In this note, we focus on the models before LDM. Before the emergence of LDM, almost all diffusion models (including conditional ones) were built upon the DDPM framework. Therefore, all pre-LDM conditional diffusion models can essentially be viewed as Conditional DDPMs. These models used conditions (such as class labels or semantic maps) to assist image generation and improve sample quality, but their inputs and outputs remained within the image domain.
In the LDM note, we will discuss LDM in detail. LDM differs from conditional DDPM in two ways: (1) it introduces a VAE to encode images into a low-dimensional latent space and performs the diffusion process there; (2) it becomes the first framework to make conditional diffusion truly multimodal (text ↔ image).

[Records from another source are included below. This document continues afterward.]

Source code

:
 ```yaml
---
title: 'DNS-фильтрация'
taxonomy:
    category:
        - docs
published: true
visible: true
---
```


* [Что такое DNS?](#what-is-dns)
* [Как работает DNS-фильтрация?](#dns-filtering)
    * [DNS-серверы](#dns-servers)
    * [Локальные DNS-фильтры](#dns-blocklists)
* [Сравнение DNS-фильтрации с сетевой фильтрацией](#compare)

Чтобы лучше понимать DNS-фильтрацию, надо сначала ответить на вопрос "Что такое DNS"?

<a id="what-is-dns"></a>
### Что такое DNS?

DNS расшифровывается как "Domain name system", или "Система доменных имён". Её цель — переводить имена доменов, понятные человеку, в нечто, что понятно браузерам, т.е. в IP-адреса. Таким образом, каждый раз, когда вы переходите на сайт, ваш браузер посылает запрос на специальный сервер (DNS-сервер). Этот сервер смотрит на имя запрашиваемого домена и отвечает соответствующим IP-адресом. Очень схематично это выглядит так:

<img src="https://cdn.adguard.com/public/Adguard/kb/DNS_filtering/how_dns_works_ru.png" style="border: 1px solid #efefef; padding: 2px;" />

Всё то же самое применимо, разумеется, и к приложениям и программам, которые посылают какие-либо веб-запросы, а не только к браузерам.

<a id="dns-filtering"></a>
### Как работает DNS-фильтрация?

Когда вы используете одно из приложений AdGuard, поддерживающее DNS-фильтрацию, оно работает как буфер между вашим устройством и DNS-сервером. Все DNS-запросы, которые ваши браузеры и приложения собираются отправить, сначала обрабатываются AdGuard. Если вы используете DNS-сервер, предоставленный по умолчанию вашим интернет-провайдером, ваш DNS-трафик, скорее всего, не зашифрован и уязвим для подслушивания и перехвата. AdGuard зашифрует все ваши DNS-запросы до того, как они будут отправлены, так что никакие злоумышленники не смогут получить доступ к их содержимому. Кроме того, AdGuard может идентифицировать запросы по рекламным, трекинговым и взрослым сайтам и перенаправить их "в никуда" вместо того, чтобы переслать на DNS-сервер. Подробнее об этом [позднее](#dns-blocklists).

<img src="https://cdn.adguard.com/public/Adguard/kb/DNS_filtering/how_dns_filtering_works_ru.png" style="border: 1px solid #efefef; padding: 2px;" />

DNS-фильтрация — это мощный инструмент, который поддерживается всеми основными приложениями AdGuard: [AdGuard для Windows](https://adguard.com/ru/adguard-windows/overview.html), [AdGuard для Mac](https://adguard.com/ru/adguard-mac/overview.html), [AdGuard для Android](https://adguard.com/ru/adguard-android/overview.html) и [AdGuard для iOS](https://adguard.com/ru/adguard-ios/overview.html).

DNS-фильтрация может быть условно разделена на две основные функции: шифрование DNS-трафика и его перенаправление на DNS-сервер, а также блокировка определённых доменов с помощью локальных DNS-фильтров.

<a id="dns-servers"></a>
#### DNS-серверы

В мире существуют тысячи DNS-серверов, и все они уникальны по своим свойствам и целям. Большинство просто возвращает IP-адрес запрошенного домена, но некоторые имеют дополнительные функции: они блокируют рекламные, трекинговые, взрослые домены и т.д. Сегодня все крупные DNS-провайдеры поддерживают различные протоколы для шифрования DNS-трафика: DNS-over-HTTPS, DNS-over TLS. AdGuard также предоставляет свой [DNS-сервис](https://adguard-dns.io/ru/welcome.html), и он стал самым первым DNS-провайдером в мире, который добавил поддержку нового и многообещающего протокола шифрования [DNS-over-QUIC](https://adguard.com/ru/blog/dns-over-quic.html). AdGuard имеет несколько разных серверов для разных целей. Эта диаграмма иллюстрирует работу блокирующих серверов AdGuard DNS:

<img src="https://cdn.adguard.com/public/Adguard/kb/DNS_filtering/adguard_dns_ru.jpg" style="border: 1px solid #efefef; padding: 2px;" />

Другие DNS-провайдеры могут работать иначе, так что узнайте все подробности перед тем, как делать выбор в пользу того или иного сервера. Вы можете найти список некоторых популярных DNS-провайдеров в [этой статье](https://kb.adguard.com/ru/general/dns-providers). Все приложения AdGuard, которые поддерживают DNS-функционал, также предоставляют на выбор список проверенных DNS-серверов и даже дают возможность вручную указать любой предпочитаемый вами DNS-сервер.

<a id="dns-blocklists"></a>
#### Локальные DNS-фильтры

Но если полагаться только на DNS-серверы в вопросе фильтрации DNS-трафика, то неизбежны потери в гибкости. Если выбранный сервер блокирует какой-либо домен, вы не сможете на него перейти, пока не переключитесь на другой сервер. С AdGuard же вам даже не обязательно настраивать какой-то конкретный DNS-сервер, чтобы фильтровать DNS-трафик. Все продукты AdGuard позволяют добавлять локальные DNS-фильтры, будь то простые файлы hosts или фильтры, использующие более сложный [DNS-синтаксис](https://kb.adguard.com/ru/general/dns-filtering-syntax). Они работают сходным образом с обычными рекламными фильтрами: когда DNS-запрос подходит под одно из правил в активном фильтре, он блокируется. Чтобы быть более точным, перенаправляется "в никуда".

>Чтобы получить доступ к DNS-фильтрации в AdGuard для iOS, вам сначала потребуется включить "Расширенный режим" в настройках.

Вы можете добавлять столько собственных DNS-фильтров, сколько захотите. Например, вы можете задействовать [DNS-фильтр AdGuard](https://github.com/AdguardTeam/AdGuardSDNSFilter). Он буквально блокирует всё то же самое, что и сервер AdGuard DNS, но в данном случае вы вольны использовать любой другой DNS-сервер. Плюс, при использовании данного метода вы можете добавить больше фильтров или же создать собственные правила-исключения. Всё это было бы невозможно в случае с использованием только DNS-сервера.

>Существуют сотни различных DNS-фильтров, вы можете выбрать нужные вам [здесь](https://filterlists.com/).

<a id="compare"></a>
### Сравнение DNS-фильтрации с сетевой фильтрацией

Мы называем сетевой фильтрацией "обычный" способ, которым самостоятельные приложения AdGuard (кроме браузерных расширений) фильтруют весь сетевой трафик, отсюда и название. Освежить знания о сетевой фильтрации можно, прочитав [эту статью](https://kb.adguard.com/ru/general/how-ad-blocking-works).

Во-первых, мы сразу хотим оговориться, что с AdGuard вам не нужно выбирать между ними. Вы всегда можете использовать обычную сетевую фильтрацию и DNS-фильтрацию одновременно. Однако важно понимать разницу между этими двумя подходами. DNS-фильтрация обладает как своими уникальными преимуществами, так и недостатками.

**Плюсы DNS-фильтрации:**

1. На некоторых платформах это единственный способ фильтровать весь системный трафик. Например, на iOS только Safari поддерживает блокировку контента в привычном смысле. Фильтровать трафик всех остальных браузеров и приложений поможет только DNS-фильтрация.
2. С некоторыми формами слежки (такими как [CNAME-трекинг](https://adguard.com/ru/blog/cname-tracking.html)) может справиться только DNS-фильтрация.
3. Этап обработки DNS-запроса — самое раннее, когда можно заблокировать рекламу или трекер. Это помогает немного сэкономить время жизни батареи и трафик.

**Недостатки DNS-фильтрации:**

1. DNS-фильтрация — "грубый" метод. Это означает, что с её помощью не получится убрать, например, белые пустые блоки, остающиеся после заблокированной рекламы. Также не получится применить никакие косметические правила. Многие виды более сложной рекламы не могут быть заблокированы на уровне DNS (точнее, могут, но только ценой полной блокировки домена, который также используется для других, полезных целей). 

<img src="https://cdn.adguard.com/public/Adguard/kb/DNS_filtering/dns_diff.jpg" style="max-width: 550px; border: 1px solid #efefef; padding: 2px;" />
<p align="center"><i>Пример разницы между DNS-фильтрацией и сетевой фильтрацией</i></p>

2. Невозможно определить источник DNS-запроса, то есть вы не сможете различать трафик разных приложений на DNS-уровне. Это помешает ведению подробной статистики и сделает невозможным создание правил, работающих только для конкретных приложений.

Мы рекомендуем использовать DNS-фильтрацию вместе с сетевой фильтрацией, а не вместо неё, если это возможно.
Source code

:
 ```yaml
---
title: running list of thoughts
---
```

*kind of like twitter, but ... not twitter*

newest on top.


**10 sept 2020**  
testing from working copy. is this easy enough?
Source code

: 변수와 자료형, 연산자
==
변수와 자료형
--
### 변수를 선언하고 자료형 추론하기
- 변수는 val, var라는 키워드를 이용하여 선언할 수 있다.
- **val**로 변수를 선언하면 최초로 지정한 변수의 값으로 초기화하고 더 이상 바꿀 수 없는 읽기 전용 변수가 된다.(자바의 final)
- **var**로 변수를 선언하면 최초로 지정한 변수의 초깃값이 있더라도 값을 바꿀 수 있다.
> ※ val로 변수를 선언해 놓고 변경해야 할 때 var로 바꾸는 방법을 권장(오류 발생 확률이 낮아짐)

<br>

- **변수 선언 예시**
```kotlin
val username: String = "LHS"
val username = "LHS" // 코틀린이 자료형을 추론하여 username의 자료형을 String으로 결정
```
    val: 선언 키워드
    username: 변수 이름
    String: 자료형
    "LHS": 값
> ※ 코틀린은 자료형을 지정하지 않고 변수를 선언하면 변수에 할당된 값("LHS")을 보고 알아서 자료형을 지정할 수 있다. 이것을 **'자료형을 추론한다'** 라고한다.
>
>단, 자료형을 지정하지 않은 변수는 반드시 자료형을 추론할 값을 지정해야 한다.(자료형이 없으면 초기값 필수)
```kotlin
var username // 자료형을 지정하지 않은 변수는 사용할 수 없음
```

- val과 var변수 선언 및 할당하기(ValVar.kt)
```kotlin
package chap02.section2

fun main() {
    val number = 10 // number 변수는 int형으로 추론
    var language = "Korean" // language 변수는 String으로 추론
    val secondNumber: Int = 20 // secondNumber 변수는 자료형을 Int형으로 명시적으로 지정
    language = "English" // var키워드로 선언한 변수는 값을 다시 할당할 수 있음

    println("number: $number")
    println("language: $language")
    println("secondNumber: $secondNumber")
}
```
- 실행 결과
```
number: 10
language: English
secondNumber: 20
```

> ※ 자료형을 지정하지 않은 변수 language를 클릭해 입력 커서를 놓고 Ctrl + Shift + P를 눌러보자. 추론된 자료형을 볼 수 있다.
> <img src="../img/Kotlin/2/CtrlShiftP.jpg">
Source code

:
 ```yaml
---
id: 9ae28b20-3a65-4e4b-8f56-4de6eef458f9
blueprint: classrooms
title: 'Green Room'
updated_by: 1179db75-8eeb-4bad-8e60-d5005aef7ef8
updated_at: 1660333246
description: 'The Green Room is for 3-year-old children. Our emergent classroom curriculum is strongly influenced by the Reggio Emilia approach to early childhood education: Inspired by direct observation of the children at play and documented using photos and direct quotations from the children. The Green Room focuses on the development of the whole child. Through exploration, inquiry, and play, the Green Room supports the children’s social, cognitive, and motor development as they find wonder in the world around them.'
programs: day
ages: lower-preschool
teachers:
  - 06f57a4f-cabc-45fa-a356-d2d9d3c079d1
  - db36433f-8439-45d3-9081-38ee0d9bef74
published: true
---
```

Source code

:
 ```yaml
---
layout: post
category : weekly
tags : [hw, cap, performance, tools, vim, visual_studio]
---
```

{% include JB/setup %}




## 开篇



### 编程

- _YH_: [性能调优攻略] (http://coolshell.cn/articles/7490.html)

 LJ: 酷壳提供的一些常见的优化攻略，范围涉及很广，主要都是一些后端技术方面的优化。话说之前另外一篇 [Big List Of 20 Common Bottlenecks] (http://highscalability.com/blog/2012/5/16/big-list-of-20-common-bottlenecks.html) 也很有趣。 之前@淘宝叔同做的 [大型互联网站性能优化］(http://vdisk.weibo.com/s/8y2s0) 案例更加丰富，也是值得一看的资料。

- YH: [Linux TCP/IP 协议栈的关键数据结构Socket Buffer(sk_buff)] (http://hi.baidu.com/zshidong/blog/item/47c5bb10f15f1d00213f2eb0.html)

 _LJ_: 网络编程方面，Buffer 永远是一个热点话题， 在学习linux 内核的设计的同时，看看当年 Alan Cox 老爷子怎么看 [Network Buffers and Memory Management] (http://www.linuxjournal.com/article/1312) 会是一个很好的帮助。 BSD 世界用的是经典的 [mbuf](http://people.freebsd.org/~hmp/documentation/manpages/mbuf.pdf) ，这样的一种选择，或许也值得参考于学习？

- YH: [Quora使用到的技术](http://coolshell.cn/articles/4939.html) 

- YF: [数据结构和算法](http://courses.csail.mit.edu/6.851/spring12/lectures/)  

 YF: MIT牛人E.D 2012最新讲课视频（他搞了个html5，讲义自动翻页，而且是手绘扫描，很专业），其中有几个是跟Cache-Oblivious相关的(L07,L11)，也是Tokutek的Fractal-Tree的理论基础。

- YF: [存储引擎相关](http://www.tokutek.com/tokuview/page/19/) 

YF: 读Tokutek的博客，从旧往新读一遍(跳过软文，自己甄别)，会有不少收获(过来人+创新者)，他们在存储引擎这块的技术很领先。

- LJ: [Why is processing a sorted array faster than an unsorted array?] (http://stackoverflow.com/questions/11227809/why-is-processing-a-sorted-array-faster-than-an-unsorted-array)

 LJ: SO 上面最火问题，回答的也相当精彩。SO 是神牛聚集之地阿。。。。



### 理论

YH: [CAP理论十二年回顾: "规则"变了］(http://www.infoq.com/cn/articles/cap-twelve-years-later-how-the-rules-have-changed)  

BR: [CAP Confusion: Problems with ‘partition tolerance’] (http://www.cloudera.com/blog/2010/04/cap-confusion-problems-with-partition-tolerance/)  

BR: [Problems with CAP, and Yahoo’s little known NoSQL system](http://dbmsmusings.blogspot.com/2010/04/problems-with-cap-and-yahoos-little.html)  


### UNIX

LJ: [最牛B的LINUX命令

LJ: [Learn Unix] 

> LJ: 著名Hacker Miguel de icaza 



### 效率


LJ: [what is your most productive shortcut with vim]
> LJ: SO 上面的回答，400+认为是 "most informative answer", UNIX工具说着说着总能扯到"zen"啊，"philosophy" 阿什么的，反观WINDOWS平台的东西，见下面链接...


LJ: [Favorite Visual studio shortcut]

| Stage | Representative Model | Core Idea | Conditional Generation |
|---|---|---|---|
| 1️⃣ DDPM (Basic Diffusion Model) | Ho et al., “Denoising Diffusion Probabilistic Models” (NeurIPS 2020) | Simulates the process of gradually adding and then removing noise, learning the noise distribution. | ❌ Unconditional (only learns to generate images) |
| 2️⃣ Conditional Diffusion | Dhariwal & Nichol, “Improved DDPM” (2021), etc. | Adds conditioning (e.g., labels, embeddings, or images) to the denoising prediction. | ✅ Conditional |
| 3️⃣ Classifier Guidance | Dhariwal & Nichol, “Improved DDPM” (2021), etc. | Uses the gradient from an external classifier to guide the diffusion direction, enabling conditional control. | ✅ Conditional (via external classifier) |
| 4️⃣ Classifier-Free Guidance (CFG) | Ho & Salimans (2022) | Learn both conditional and unconditional modes in one model and mix them at inference. | ✅ Conditional (internally implemented) |
| 5️⃣ LDM (Latent Diffusion Model) | Rombach et al., CVPR 2022 | Trains the diffusion process in the VAE latent space, conditioned on text embeddings (CLIP/Text Encoder). | ✅ Conditional (multimodal embedding) |
Takeaway:
- In conditional diffusion, give some examples of what can be inputed into the noise prediction network as condition.
- In classifier guidance, what is inputed into the noise prediction network as condition?
- How to inject condition into the noise prediction network in conditional diffusion?
- How does the Classifier Guidance modify the model’s predicted noise? What's the intuition via Bayes' Rule?
- Does CFG use the same noise prediction net as ordinary conditional DDPM?
--- Conditional Diffusion¶
In a standard DDPM, a neural network learns to predict noise $\hat{\boldsymbol\epsilon} = \epsilon_\theta(\mathbf{x}_t, t)$. In a Conditional Diffusion, we introduce a condition $c$ as an extra input of the neural network $$\hat{\boldsymbol\epsilon} = \epsilon_\theta(\mathbf{x}_t, t, c)$$ This allows the denoising process to be guided by external information (e.g. $c$ can be class label, text embedding, image, etc.). For example:
- if $c$ is a class label: $c = 5$ (could be any int);
- if $c$ is text embedding: $c$ = text_encoder("a cute cat");
- if $c$ is image: $c$ = original img or $c$ = img_encoder(original img).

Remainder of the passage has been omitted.